▶ [INSTRUCTIONS FOR THE TASK] Find and copy each line in the material below where the string "ARMA" occurs.

▶ [GIVEN INFORMATION]
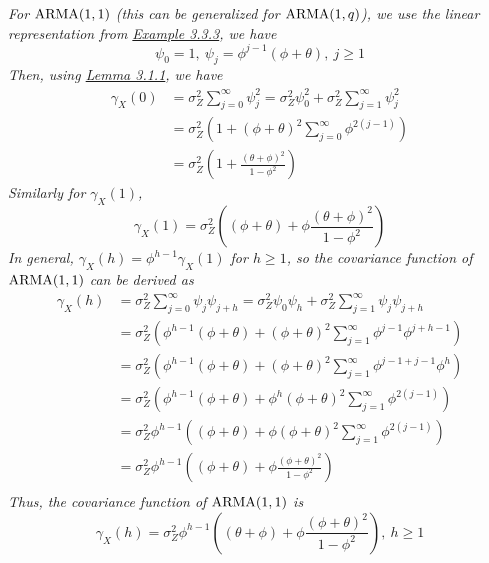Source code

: \begin{example}[ARMA(1,1)]
    \emph{
        For $\operatorname{ARMA}(1,1)$ (this can be generalized for $\operatorname{ARMA}(1,q)$), we use the linear representation from \hyperref[ex:linear_arma11]{Example 3.3.3}, we have 
        \[\psi_0 = 1, \ \psi_j = \phi^{j-1}(\phi + \theta), \ j \geq 1\]
        Then, using \hyperref[lemma:linear_acf]{Lemma 3.1.1}, we have
        \begin{align*}
            \gamma_X(0) &= \sigma_Z^2\sum_{j=0}^\infty \psi_j^2 =\sigma_Z^2\psi_0^2 + \sigma_Z^2 \sum_{j=1}^\infty \psi_j^2\\
            &= \sigma_Z^2 \left(1 + (\phi + \theta)^2 \sum_{j=0}^\infty \phi^{2(j-1)}\right)\\
            &= \sigma_Z^2 \left(1 + \frac{(\theta + \phi)^2}{1-\phi^2}\right)
        \end{align*}
        Similarly for $\gamma_X(1)$, 
        \[\gamma_X(1) = \sigma_Z^2 \left((\phi + \theta) + \phi \frac{(\theta + \phi)^2}{1-\phi^2}\right)\]
        In general, $\gamma_X(h) = \phi^{h-1}\gamma_X(1)$ for $h \geq 1$, so the covariance function of $\operatorname{ARMA}(1,1)$ can be derived as
        \begin{align*}
            \gamma_X(h) &= \sigma_Z^2\sum_{j=0}^\infty \psi_j\psi_{j+h} = \sigma_Z^2\psi_0\psi_h + \sigma_Z^2 \sum_{j=1}^\infty \psi_j\psi_{j+h}\\
            &= \sigma_Z^2\left(\phi^{h-1}(\phi + \theta) + (\phi + \theta)^2\sum_{j=1}^\infty\phi^{j-1}\phi^{j+h-1}\right)\\
            &=\sigma_Z^2\left(\phi^{h-1}(\phi + \theta) + (\phi + \theta)^2\sum_{j=1}^\infty\phi^{j-1 + j - 1}\phi^{h}\right)\\
            &=\sigma_Z^2\left(\phi^{h-1}(\phi + \theta) + \phi^h(\phi + \theta)^2\sum_{j=1}^\infty\phi^{2(j-1)}\right)\\
            &=\sigma_Z^2\phi^{h-1}\left((\phi + \theta) + \phi(\phi + \theta)^2\sum_{j=1}^\infty\phi^{2(j-1)}\right)\\
            &= \sigma_Z^2\phi^{h-1}\left((\phi + \theta) + \phi\frac{(\phi + \theta)^2}{1-\phi^2}\right)\\
        \end{align*}
        Thus, the covariance function of $\operatorname{ARMA}(1,1)$ is
        \[\gamma_X(h) = \sigma_Z^2\phi^{h-1}\left((\theta+\phi) + \phi \frac{(\phi + \theta)^2}{1-\phi^2}\right), \ h \geq 1\]
    }
\end{example}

▶ [ANSWER TO THE EXERCISE]
: \begin{example}[ARMA(1,1)]
        For $\operatorname{ARMA}(1,1)$ (this can be generalized for $\operatorname{ARMA}(1,q)$), we use the linear representation from \hyperref[ex:linear_arma11]{Example 3.3.3}, we have 
        In general, $\gamma_X(h) = \phi^{h-1}\gamma_X(1)$ for $h \geq 1$, so the covariance function of $\operatorname{ARMA}(1,1)$ can be derived as
        Thus, the covariance function of $\operatorname{ARMA}(1,1)$ is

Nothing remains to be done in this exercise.